━━━━━ Task data ━━━━━

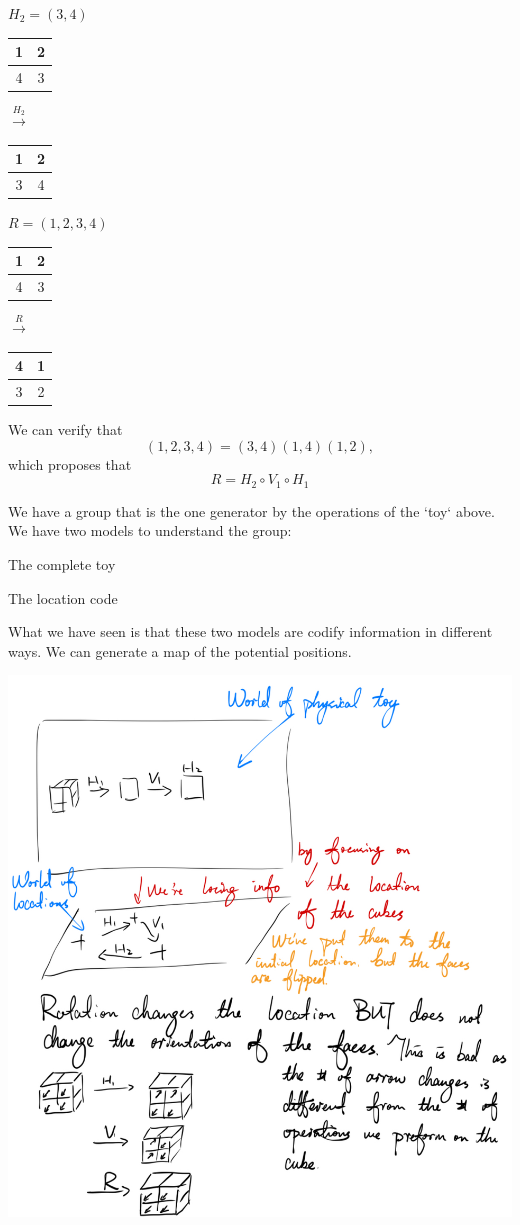 \begin{example}
\begin{listu}
        \item $H_2 = (3, 4)$
        \begin{center} 
            \begin{tabular}{c|c} 1 & 2 \\ \hline 4 & 3 \end{tabular}
            \quad$\xrightarrow{H_2}$\quad
            \begin{tabular}{c|c} 1 & 2 \\ \hline 3 & 4 \end{tabular}
        \end{center}


        \item $R = (1, 2, 3, 4)$
        \begin{center} 
            \begin{tabular}{c|c} 1 & 2 \\ \hline 4 & 3 \end{tabular}
            \quad$\xrightarrow{R}$\quad
            \begin{tabular}{c|c} 4 & 1 \\ \hline 3 & 2 \end{tabular}
        \end{center}
    \end{listu}

    We can verify that \[
        (1, 2, 3, 4) = (3, 4)(1, 4)(1, 2),
    \] which proposes that \[
        R = H_2 \circ V_1 \circ H_1
    \]

\end{example}

We have a group that is the one generator by the operations of the `toy` above. We have two models to understand the group: \begin{listo}
    \item The complete toy 
    \item The location code
\end{listo} What we have seen is that these two models are codify information in different ways. We can generate a map of the potential positions. 


\begin{center}
    \includegraphics[width=0.55\linewidth]{figures/rubics-cube-1.png}
\end{center}

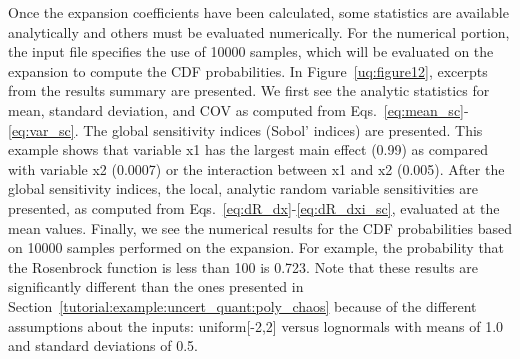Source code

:Once the expansion coefficients have been calculated, some statistics
are available analytically and others must be evaluated numerically.
For the numerical portion, the input file specifies the use of 10000
samples, which will be evaluated on the expansion to compute the CDF
probabilities.  In Figure~\ref{uq:figure12}, excerpts from the results
summary are presented.  We first see the analytic statistics for 
mean, standard deviation, and COV as computed from 
Eqs.~\ref{eq:mean_sc}-\ref{eq:var_sc}.  The global sensitivity indices
(Sobol' indices) are presented. This example shows that variable 
x1 has the largest main effect (0.99) as compared with variable 
x2 (0.0007) or the interaction between x1 and x2 (0.005). 
After the global sensitivity indices, the local, analytic random 
variable sensitivities are presented, as computed from
Eqs.~\ref{eq:dR_dx}-\ref{eq:dR_dxi_sc}, evaluated at the mean values.
Finally, we see the numerical results for the CDF probabilities based
on 10000 samples performed on the expansion.  For example, the probability 
that the Rosenbrock function is less than 100 is 0.723.  Note that these 
results are significantly different than the ones presented in 
Section~\ref{tutorial:example:uncert_quant:poly_chaos} because of 
the different assumptions about the inputs: uniform[-2,2] versus
lognormals with means of 1.0 and standard deviations of 0.5. 
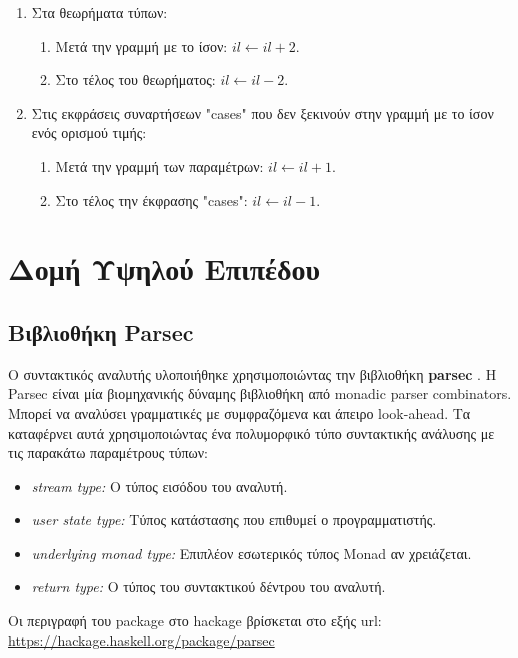 \documentclass[diploma]{softlab-thesis}
\begin{document}
\begin{enumerate}
\item
Στα θεωρήματα τύπων:
  \begin{enumerate}

  \item
  Μετά την γραμμή με το ίσον: $il \leftarrow il + 2$.

  \item
  Στο τέλος του θεωρήματος: $il \leftarrow il - 2$.
  \end{enumerate}

\item
Στις εκφράσεις συναρτήσεων "cases" που δεν ξεκινούν στην γραμμή με το ίσον
ενός ορισμού τιμής:
  \begin{enumerate}

  \item
  Μετά την γραμμή των παραμέτρων: $il \leftarrow il + 1$.

  \item
  Στο τέλος την έκφρασης "cases": $il \leftarrow il - 1$.

  \end{enumerate}

\end{enumerate}

\section{Δομή Υψηλού Επιπέδου}

\subsection{Βιβλιοθήκη Parsec}

Ο συντακτικός αναλυτής υλοποιήθηκε χρησιμοποιώντας την βιβλιοθήκη
\textbf{parsec} \cite{parsec}. Η Parsec είναι μία βιομηχανικής δύναμης
βιβλιοθήκη από monadic parser combinators. Μπορεί να αναλύσει
γραμματικές με συμφραζόμενα και άπειρο look-ahead. Τα καταφέρνει αυτά
χρησιμοποιώντας ένα πολυμορφικό τύπο συντακτικής ανάλυσης με τις παρακάτω
παραμέτρους τύπων:

\begin{itemize}
\item
  \textit{stream type:} Ο τύπος εισόδου του αναλυτή.
\item
  \textit{user state type:} Τύπος κατάστασης που επιθυμεί ο προγραμματιστής.
\item
  \textit{underlying monad type:}
  Επιπλέον εσωτερικός τύπος Monad αν χρειάζεται.
\item
  \textit{return type:} O τύπος του συντακτικού δέντρου του αναλυτή.
\end{itemize}
Οι περιγραφή του package στο hackage βρίσκεται στο εξής url:\\
\url{https://hackage.haskell.org/package/parsec}
\end{document}
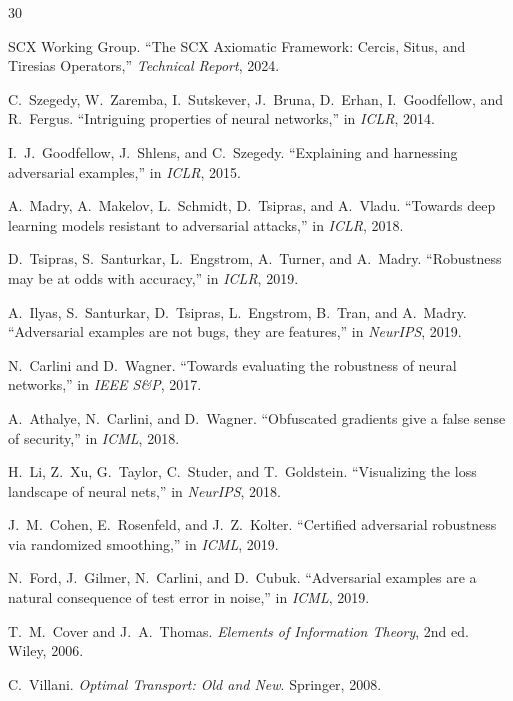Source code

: \documentclass[12pt,a4paper]{article}
\begin{document}

\begin{thebibliography}{30}

SCX Working Group.
\newblock ``The SCX Axiomatic Framework: Cercis, Situs, and Tiresias
Operators,''
\newblock \emph{Technical Report}, 2024.

C.~Szegedy, W.~Zaremba, I.~Sutskever, J.~Bruna, D.~Erhan, I.~Goodfellow,
and R.~Fergus.
\newblock ``Intriguing properties of neural networks,''
\newblock in \emph{ICLR}, 2014.

I.~J.~Goodfellow, J.~Shlens, and C.~Szegedy.
\newblock ``Explaining and harnessing adversarial examples,''
\newblock in \emph{ICLR}, 2015.

A.~Madry, A.~Makelov, L.~Schmidt, D.~Tsipras, and A.~Vladu.
\newblock ``Towards deep learning models resistant to adversarial attacks,''
\newblock in \emph{ICLR}, 2018.

D.~Tsipras, S.~Santurkar, L.~Engstrom, A.~Turner, and A.~Madry.
\newblock ``Robustness may be at odds with accuracy,''
\newblock in \emph{ICLR}, 2019.

A.~Ilyas, S.~Santurkar, D.~Tsipras, L.~Engstrom, B.~Tran, and A.~Madry.
\newblock ``Adversarial examples are not bugs, they are features,''
\newblock in \emph{NeurIPS}, 2019.

N.~Carlini and D.~Wagner.
\newblock ``Towards evaluating the robustness of neural networks,''
\newblock in \emph{IEEE S\&P}, 2017.

A.~Athalye, N.~Carlini, and D.~Wagner.
\newblock ``Obfuscated gradients give a false sense of security,''
\newblock in \emph{ICML}, 2018.

H.~Li, Z.~Xu, G.~Taylor, C.~Studer, and T.~Goldstein.
\newblock ``Visualizing the loss landscape of neural nets,''
\newblock in \emph{NeurIPS}, 2018.

J.~M.~Cohen, E.~Rosenfeld, and J.~Z.~Kolter.
\newblock ``Certified adversarial robustness via randomized smoothing,''
\newblock in \emph{ICML}, 2019.

N.~Ford, J.~Gilmer, N.~Carlini, and D.~Cubuk.
\newblock ``Adversarial examples are a natural consequence of test error in
noise,''
\newblock in \emph{ICML}, 2019.

T.~M.~Cover and J.~A.~Thomas.
\newblock \emph{Elements of Information Theory}, 2nd ed.
\newblock Wiley, 2006.

C.~Villani.
\newblock \emph{Optimal Transport: Old and New}.
\newblock Springer, 2008.

\end{thebibliography}
\end{document}

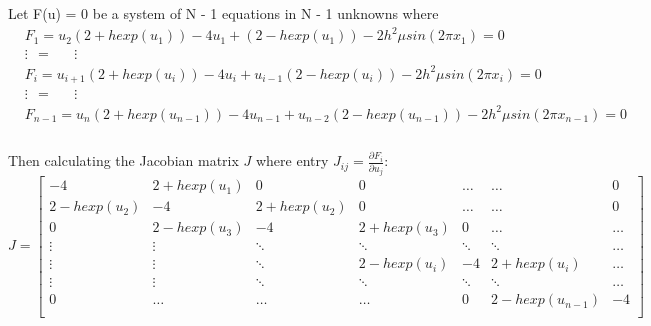 \documentclass[fleqn]{report}
\begin{document}
Let F(u) = 0 be a system of N - 1 equations in N - 1 unknowns where
\begin{equation}
\begin{split}
&F_1 = u_{2}(2 + hexp(u_1)) - 4u_1 + (2 - hexp(u_1)) - 2h^2\mu sin(2 \pi x_1) = 0  \\
&\vdots \ \ = \ \ \ \ \ \ \                   \vdots\\
&F_i =  u_{i+1}(2 + hexp(u_i)) - 4u_i + u_{i-1}(2 - hexp(u_i)) - 2h^2\mu sin(2 \pi x_i) = 0  \\
&\vdots \ \ = \ \ \ \ \ \ \                   \vdots\\
    &F_{n-1} =  u_{n}(2 + hexp(u_{n-1})) - 4u_{n-1} + u_{n-2}(2 - hexp(u_{n-1})) - 2h^2\mu sin(2 \pi x_{n-1}) = 0 \\
    \end{split}
\end{equation}
\\
Then calculating the Jacobian matrix $J$ where entry $J_{ij} = \frac{\partial F_i}{\partial u_j}$:
\[
 J=
\left[ {\begin{array}{ccccccc}
-4 & 2 +hexp(u_1) & 0 & 0 & \hdots & \hdots & 0 \\
2 - hexp(u_2) & -4 & 2 + hexp(u_2) & 0 & \hdots & \hdots & 0 \\ 
0 & 2 - hexp(u_3) & -4 & 2 + hexp(u_3) & 0 & \hdots & \hdots \\
\vdots & \vdots & \ddots & \ddots & \ddots & \ddots & \hdots \\
\vdots & \vdots & \ddots & 2 - hexp(u_i) & -4  & 2 + hexp(u_i) & \hdots \\
\vdots & \vdots & \ddots & \ddots & \ddots & \ddots & \hdots \\
0 & \hdots & \hdots & \hdots & 0 & 2 - hexp(u_{n-1}) & -4  \\
  \end{array} } \right]
\]
\end{document}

━━━━━

• Aim of the exercise:
Show the lines above that include "statistics".

• Result of the task:
:Once the expansion coefficients have been calculated, some statistics
summary are presented.  We first see the analytic statistics for 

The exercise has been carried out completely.